*Task prompt*:
When a line of the entries contains "Variáveis", please list that line.

(Stored data entries)
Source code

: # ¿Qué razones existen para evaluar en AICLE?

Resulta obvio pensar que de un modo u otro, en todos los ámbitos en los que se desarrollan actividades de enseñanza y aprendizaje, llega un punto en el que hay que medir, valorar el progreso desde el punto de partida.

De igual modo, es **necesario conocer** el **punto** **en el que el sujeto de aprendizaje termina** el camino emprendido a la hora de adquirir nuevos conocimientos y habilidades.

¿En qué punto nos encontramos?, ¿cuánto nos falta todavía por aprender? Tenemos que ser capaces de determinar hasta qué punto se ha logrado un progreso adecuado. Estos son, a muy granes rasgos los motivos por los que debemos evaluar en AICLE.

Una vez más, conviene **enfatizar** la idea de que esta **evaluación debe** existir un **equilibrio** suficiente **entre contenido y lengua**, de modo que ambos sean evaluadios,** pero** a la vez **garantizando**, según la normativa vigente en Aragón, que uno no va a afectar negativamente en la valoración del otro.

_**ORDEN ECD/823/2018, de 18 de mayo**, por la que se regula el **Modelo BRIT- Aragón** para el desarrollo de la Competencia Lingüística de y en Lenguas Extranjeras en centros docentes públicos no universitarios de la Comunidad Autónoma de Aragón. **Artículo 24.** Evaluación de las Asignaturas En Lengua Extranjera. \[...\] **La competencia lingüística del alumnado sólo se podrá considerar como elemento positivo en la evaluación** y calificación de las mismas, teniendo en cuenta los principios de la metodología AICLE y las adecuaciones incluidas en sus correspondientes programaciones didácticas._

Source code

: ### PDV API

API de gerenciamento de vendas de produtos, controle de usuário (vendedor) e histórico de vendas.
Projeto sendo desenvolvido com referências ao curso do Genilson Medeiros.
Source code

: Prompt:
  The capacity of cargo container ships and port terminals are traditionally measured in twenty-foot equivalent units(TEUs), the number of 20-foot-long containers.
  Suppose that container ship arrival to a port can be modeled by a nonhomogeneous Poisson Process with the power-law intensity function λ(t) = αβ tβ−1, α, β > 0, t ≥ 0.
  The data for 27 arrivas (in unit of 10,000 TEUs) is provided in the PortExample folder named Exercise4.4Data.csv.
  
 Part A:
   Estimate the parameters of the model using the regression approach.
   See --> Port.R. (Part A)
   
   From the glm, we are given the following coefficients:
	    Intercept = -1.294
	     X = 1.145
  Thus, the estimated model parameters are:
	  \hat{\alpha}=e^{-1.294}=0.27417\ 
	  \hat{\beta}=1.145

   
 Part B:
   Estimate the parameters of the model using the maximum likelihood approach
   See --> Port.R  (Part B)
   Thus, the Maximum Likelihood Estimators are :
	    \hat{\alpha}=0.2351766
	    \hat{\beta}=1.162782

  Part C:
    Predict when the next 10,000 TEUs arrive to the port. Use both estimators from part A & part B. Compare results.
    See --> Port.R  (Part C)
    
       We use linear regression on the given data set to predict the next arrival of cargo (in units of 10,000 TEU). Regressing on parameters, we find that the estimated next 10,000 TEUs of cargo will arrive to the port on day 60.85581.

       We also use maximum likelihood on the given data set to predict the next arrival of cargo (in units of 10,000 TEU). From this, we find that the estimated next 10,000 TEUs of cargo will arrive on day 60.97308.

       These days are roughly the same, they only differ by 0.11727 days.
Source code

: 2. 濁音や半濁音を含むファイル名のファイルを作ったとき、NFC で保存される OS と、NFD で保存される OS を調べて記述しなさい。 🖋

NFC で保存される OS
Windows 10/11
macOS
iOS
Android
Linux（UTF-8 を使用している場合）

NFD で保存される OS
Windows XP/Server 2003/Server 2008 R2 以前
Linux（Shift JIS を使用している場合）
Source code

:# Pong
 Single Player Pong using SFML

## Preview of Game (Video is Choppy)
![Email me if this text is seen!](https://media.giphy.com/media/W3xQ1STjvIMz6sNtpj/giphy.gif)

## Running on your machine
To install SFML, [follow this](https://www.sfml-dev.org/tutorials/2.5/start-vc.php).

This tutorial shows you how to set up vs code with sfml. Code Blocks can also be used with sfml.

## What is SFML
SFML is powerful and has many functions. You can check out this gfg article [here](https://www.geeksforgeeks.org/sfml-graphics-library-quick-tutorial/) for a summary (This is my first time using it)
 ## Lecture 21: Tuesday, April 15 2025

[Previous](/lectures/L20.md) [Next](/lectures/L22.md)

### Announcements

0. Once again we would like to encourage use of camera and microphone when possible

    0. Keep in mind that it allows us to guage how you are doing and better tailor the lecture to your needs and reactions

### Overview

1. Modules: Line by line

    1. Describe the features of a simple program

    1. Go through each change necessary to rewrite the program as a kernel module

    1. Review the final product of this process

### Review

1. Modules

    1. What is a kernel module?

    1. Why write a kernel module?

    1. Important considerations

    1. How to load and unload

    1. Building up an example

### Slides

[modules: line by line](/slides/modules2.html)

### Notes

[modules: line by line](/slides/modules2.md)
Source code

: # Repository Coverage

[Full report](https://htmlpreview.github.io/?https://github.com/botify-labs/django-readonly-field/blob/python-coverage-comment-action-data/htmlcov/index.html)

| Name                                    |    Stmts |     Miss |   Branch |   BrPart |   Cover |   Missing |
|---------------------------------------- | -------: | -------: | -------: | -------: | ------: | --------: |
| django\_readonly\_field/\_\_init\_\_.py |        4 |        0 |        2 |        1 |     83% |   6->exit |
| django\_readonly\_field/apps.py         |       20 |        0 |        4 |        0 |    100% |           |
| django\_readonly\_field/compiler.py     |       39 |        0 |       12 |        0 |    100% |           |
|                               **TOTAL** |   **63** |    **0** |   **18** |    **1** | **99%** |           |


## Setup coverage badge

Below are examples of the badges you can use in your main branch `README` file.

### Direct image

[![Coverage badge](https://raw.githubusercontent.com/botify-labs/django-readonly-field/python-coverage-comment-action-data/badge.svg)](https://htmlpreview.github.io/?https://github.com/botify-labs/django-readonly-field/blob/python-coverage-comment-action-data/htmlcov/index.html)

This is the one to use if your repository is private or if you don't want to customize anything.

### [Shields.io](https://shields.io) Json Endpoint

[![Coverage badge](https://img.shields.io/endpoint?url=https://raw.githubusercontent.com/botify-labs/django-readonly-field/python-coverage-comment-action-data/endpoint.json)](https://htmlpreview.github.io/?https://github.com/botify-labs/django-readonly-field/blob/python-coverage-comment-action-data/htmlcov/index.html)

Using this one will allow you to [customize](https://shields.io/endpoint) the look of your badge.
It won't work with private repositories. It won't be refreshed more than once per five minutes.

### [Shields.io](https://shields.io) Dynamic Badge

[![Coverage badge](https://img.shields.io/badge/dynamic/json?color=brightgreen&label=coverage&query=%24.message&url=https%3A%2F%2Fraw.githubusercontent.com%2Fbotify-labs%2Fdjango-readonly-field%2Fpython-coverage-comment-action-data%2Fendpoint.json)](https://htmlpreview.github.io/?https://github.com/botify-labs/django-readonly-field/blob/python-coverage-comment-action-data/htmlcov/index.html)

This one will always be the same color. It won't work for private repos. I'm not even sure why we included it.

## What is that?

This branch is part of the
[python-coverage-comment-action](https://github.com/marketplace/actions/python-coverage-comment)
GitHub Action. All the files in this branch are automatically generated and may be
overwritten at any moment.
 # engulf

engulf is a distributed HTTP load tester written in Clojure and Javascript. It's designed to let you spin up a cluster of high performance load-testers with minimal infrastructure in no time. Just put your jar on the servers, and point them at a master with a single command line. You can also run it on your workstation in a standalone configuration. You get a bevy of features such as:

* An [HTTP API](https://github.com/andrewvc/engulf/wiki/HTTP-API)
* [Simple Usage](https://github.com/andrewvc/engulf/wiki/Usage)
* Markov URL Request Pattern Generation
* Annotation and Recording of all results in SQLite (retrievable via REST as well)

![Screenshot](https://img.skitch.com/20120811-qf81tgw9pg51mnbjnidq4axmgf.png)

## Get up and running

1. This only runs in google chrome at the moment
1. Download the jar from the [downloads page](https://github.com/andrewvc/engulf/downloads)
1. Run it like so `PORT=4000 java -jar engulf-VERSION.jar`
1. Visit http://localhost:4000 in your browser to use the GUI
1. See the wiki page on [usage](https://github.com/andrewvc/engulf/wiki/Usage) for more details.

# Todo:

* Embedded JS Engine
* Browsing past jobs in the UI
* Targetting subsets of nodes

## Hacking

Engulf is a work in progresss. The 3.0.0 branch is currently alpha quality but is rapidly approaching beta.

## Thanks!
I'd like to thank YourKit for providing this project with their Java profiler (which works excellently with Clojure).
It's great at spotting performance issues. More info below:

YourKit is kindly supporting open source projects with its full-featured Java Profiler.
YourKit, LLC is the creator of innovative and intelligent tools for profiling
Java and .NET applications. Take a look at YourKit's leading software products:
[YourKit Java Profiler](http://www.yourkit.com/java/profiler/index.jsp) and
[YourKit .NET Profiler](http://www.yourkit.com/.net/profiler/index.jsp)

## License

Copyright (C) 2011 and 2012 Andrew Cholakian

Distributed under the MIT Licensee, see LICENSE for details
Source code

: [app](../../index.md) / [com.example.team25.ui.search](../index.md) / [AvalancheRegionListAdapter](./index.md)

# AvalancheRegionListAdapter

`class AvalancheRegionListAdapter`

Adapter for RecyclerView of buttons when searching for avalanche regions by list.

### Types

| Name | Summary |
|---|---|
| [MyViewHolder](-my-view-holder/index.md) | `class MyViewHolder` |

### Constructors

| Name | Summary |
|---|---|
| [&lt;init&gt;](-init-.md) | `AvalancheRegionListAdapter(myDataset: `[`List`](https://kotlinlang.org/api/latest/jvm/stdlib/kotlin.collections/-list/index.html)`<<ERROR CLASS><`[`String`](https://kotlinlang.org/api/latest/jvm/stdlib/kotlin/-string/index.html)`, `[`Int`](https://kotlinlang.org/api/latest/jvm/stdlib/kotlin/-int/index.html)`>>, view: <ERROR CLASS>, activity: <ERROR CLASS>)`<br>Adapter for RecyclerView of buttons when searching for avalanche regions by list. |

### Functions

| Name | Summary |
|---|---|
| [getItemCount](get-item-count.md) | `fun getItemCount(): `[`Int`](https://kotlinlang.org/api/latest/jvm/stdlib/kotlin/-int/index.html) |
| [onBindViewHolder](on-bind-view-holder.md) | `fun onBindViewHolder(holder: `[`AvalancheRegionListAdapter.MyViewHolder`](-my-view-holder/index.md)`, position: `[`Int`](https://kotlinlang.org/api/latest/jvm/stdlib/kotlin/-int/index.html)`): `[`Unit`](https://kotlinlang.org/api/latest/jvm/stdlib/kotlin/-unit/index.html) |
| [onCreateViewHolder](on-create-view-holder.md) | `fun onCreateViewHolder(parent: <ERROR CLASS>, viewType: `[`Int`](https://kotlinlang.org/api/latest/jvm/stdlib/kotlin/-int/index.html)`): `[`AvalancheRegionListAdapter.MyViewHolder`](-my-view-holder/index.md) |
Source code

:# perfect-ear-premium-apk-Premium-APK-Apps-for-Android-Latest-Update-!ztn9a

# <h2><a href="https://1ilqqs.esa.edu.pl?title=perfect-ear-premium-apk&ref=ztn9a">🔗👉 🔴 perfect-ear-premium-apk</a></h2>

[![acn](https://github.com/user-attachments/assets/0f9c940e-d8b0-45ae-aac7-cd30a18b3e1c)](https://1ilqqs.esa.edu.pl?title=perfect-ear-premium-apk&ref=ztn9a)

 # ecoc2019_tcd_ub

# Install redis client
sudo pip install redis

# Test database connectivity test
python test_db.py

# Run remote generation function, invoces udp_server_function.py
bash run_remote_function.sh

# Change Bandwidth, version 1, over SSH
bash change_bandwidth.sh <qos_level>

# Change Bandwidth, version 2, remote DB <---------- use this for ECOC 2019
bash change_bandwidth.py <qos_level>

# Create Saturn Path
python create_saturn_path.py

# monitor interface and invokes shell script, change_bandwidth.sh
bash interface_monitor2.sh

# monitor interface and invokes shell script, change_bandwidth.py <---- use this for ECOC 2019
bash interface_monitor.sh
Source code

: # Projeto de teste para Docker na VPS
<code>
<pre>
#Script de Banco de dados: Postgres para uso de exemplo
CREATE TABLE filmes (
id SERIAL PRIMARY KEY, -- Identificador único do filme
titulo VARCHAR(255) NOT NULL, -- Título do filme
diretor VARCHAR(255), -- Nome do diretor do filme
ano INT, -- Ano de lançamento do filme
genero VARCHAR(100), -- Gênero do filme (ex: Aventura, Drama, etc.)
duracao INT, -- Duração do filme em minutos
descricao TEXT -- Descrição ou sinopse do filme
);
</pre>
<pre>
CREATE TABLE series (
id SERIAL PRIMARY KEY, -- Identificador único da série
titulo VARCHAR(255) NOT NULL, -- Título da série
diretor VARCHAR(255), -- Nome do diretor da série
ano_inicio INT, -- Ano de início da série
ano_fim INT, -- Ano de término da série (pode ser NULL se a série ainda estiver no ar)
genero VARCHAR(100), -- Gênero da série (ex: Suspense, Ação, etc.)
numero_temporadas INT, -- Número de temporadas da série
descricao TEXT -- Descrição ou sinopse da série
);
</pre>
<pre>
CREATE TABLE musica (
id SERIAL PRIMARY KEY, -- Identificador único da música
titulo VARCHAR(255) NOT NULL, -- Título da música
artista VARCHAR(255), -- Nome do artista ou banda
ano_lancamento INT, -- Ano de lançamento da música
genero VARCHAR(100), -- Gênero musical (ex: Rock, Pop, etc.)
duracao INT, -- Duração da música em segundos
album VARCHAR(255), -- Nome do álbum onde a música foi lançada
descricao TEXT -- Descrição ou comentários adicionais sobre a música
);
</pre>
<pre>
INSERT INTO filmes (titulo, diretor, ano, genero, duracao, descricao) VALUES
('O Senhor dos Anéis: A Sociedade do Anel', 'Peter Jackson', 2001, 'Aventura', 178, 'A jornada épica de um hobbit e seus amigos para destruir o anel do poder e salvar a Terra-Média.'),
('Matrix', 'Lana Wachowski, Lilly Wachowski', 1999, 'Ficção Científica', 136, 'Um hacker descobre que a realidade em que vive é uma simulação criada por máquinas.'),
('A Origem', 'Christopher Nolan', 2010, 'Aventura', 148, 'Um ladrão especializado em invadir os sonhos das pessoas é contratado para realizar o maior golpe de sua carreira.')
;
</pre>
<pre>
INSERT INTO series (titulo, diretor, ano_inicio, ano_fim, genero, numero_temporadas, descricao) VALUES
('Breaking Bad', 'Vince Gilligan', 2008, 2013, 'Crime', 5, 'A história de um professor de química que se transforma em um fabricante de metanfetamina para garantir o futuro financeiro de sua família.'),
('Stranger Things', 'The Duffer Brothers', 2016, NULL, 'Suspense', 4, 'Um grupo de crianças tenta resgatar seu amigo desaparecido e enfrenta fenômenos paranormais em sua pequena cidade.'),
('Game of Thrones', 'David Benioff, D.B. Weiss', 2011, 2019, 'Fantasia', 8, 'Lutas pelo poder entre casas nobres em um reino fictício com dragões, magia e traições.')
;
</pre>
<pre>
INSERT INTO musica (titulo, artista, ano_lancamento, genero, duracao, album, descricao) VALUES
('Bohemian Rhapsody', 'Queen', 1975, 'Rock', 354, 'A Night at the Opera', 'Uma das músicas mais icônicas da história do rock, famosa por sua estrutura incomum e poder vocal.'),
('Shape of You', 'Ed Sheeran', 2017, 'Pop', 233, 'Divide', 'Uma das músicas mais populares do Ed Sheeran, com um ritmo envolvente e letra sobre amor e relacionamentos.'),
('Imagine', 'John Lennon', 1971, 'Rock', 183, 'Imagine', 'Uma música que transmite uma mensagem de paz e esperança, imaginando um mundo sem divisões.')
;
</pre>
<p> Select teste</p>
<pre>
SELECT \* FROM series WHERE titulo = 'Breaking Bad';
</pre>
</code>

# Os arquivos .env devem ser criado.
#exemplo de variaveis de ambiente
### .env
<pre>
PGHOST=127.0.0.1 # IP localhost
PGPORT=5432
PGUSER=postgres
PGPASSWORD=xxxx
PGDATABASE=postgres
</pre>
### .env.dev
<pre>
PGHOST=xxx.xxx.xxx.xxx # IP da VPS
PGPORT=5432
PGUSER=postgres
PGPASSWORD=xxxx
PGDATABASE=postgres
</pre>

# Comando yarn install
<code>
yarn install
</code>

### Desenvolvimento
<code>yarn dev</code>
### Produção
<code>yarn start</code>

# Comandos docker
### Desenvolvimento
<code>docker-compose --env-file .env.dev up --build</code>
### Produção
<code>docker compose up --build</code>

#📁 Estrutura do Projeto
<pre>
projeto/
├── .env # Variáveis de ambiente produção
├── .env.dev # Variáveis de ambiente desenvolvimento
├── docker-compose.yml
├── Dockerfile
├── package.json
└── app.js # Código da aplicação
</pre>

*Solution below*:
├── .env # Variáveis de ambiente produção
├── .env.dev # Variáveis de ambiente desenvolvimento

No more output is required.